Беспощадней всего терзало меня непонимание: безумно должен был влюбиться отец, если не посчитался ни с мамой, ни со мной, ни со временем? «А может быть, любовная неверность теперь поощряется, ибо отвлекает от неверности более страшной?» — по-детски, разумеется, но почти так размышляла я.
Усиленные поиски чьей-то вины ведут нередко к ее мнимому обнаружению. Внешнее обличье факта зависит от того, какими глазами на него взирают. И обличье, увиденное искаженным взором, принимается часто за суть. Особенно если мы опасаемся этой сути. Говорят, у страха глаза велики… Не только велики, но и целенаправленны. «Кто ищет, тот всегда найдет!» — издевательски звучали в ту пору слова еще одной легкомысленной песенки.
Так я думаю ныне, отвлекаясь от цели своих тогдашних исследований. А в те давние дни поиски приводили к доказательствам, хоть и косвенным, но, убеждала я себя, безусловным.
«Может, отец, обкармливая меня удовольствиями, от меня откупался?»
Поиски вины рождают подозрения… Но главное мое подозрение не было надуманным: почему отец не ревновал маму?
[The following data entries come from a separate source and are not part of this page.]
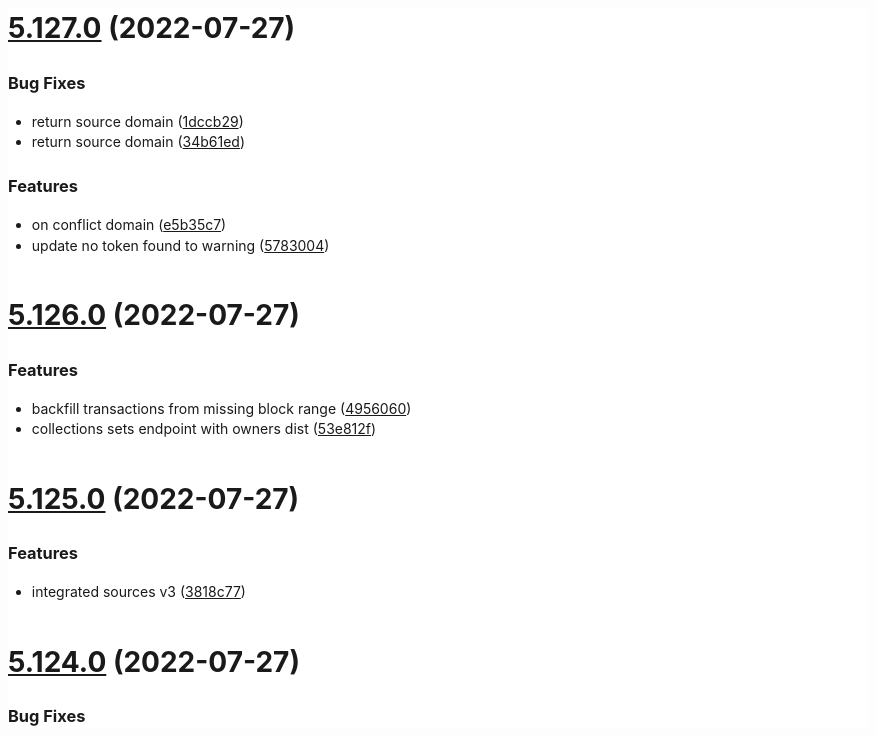 

# [5.127.0](https://github.com/reservoirprotocol/indexer/compare/v5.126.0...v5.127.0) (2022-07-27)


### Bug Fixes

* return source domain ([1dccb29](https://github.com/reservoirprotocol/indexer/commit/1dccb2919af5f1e908759db54c18d347d8b5cd90))
* return source domain ([34b61ed](https://github.com/reservoirprotocol/indexer/commit/34b61ed8b09eae24559e4ed70a1e532d849e4f1c))


### Features

* on conflict domain ([e5b35c7](https://github.com/reservoirprotocol/indexer/commit/e5b35c76d3e562e0cbcf4f564ded9009814f52b6))
* update no token found to warning ([5783004](https://github.com/reservoirprotocol/indexer/commit/578300481e9855a4d2bb43264ea51833994bc259))



# [5.126.0](https://github.com/reservoirprotocol/indexer/compare/v5.125.0...v5.126.0) (2022-07-27)


### Features

* backfill transactions from missing block range ([4956060](https://github.com/reservoirprotocol/indexer/commit/4956060718688ccb7a6b0188cd764d5e8a5fc5b4))
* collections sets endpoint with owners dist ([53e812f](https://github.com/reservoirprotocol/indexer/commit/53e812fc312f6fbaf32d59b29e0deba1f445cae9))



# [5.125.0](https://github.com/reservoirprotocol/indexer/compare/v5.124.0...v5.125.0) (2022-07-27)


### Features

* integrated sources v3 ([3818c77](https://github.com/reservoirprotocol/indexer/commit/3818c777afa76d2aa67b83107952e05f65336aba))



# [5.124.0](https://github.com/reservoirprotocol/indexer/compare/v5.123.0...v5.124.0) (2022-07-27)


### Bug Fixes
— А раньше он тебя ревновал? — осведомилась я в ходе расследования.
— Как безумный! — ответила мама. И глаза ее заискрились воспоминанием. — Как безумный… Но после излечился с помощью, как выяснилось, сильнодействующего лекарства «Лариса». — Мама спохватилась: — Я не виню его. А просто так… отвечаю тебе на вопрос.
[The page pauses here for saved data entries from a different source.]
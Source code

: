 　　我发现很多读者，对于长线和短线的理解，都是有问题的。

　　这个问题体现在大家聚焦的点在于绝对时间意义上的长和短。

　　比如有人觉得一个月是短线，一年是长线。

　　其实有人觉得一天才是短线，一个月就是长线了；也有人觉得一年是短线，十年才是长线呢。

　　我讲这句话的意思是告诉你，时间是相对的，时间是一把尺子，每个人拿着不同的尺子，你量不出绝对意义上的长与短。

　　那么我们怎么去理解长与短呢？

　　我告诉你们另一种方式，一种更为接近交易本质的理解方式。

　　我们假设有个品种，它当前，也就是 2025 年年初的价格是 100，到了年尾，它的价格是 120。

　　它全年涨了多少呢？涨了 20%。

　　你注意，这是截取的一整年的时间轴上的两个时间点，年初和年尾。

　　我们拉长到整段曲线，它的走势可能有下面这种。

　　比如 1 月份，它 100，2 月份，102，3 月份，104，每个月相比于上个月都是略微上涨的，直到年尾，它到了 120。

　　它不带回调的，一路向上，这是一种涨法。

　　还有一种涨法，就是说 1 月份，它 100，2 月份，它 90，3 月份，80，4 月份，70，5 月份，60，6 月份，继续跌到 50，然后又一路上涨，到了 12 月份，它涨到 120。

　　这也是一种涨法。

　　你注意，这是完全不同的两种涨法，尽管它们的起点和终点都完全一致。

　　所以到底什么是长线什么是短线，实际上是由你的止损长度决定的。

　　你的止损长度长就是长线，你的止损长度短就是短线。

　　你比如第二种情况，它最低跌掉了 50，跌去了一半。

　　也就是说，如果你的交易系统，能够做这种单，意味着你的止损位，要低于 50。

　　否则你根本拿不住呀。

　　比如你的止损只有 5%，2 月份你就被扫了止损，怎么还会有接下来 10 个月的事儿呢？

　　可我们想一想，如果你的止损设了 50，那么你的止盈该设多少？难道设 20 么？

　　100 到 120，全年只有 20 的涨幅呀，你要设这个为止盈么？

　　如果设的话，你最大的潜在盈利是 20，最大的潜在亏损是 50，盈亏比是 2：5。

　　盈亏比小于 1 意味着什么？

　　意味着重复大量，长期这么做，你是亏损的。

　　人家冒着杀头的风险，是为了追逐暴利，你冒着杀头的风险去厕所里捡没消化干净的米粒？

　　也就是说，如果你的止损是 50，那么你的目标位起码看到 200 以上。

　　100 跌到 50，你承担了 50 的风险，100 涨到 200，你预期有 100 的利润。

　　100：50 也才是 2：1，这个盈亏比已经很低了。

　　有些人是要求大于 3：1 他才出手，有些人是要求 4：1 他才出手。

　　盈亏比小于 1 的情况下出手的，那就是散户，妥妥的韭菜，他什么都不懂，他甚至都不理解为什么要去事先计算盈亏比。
Ответ ее, однако, стал одним из самых весомых косвенных доказательств.
«Нормально ли было маму не ревновать? — нагнетала я. — Да еще к комкору, который полки и дивизии побеждал, города завоевывал… Что ему стоило победить и завоевать какое-нибудь слабое женское сердце?»
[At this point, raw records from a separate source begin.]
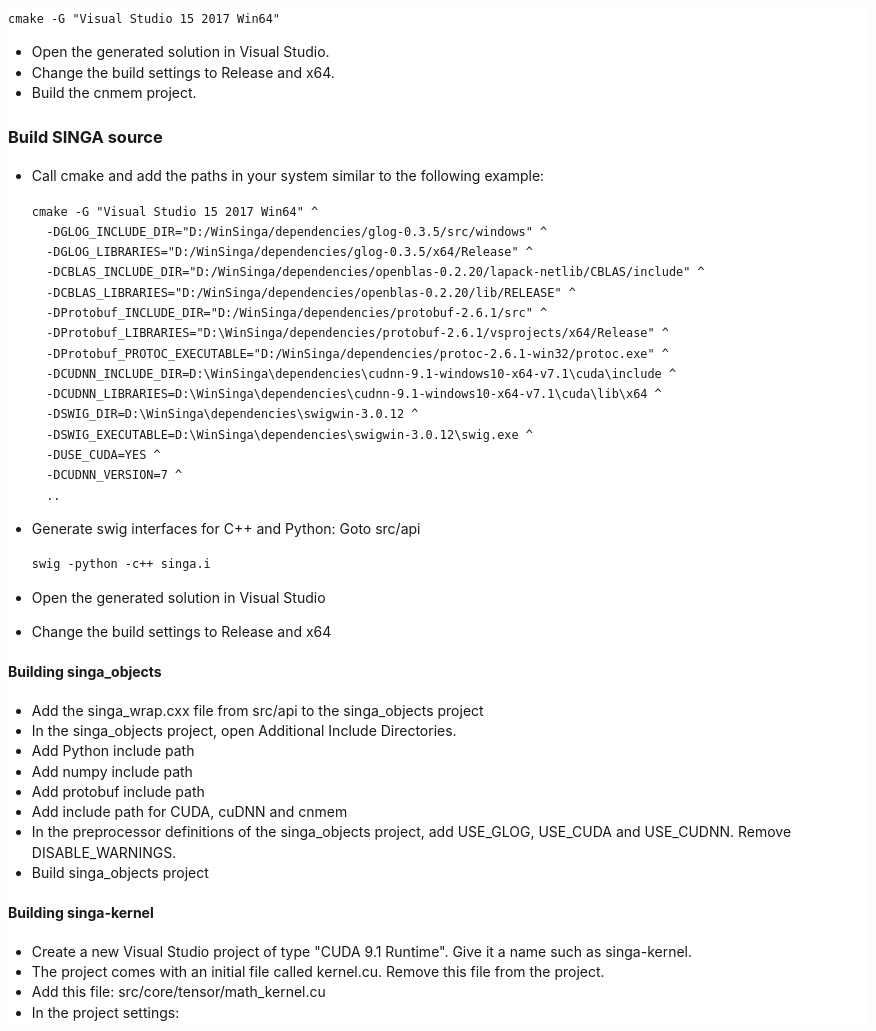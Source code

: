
   ```shell
  cmake -G "Visual Studio 15 2017 Win64"
  ```

  - Open the generated solution in Visual Studio.
  - Change the build settings to Release and x64.
  - Build the cnmem project.

### Build SINGA source

- Call cmake and add the paths in your system similar to the following example:
  ```shell
  cmake -G "Visual Studio 15 2017 Win64" ^
    -DGLOG_INCLUDE_DIR="D:/WinSinga/dependencies/glog-0.3.5/src/windows" ^
    -DGLOG_LIBRARIES="D:/WinSinga/dependencies/glog-0.3.5/x64/Release" ^
    -DCBLAS_INCLUDE_DIR="D:/WinSinga/dependencies/openblas-0.2.20/lapack-netlib/CBLAS/include" ^
    -DCBLAS_LIBRARIES="D:/WinSinga/dependencies/openblas-0.2.20/lib/RELEASE" ^
    -DProtobuf_INCLUDE_DIR="D:/WinSinga/dependencies/protobuf-2.6.1/src" ^
    -DProtobuf_LIBRARIES="D:\WinSinga/dependencies/protobuf-2.6.1/vsprojects/x64/Release" ^
    -DProtobuf_PROTOC_EXECUTABLE="D:/WinSinga/dependencies/protoc-2.6.1-win32/protoc.exe" ^
    -DCUDNN_INCLUDE_DIR=D:\WinSinga\dependencies\cudnn-9.1-windows10-x64-v7.1\cuda\include ^
    -DCUDNN_LIBRARIES=D:\WinSinga\dependencies\cudnn-9.1-windows10-x64-v7.1\cuda\lib\x64 ^
    -DSWIG_DIR=D:\WinSinga\dependencies\swigwin-3.0.12 ^
    -DSWIG_EXECUTABLE=D:\WinSinga\dependencies\swigwin-3.0.12\swig.exe ^
    -DUSE_CUDA=YES ^
    -DCUDNN_VERSION=7 ^
    ..
  ```

* Generate swig interfaces for C++ and Python: Goto src/api

  ```shell
  swig -python -c++ singa.i
  ```

* Open the generated solution in Visual Studio

* Change the build settings to Release and x64

#### Building singa_objects

- Add the singa_wrap.cxx file from src/api to the singa_objects project
- In the singa_objects project, open Additional Include Directories.
- Add Python include path
- Add numpy include path
- Add protobuf include path
- Add include path for CUDA, cuDNN and cnmem
- In the preprocessor definitions of the singa_objects project, add USE_GLOG,
  USE_CUDA and USE_CUDNN. Remove DISABLE_WARNINGS.
- Build singa_objects project

#### Building singa-kernel

- Create a new Visual Studio project of type "CUDA 9.1 Runtime". Give it a name
  such as singa-kernel.
- The project comes with an initial file called kernel.cu. Remove this file from
  the project.
- Add this file: src/core/tensor/math_kernel.cu
- In the project settings:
Мамино сердце я не считала слабым. Но отец-то, если любил, не должен был считать его сильным и стойким. Он должен был сомневаться, тревожиться… А он не тревожился и не сомневался.
Расследование дошло и до припадков маминой ревности. «Нет, они не были беспричинными! — наконец образумилась я. — Мама страдала отнюдь не напрасно. Она все предчувствовала! А я нет… Следила за нею, красавицей, во все глаза. А следить-то надо было, оказывается, за некрасивым отцом!»
Надя с пятого этажа считалась самой модной девочкой в нашем доме. Называть Надю самой очаровательной мне не позволяло самолюбие, а может, и зависть. Я бы, разумеется, возмутилась, восстала, если б кто-нибудь вслух обвинил меня в этом. Потому что самолюбие не что иное, как замаскированное более хитрым словом себялюбие.
Увы, гораздо легче похвалить одежду, которую можно купить, чем достоинства человека, приобрести которые за деньги нельзя. Надя была всего на год старше, но выглядела, как говорили, «маленькой женщиной». И это не вызывало ощущения противоестественности, конфликта с законом природы. Наоборот, это как бы подсказывало, что со дня рождения человек — не просто ребенок, а маленький мужчина или маленькая женщина (и что это вовсе не одно и то же!).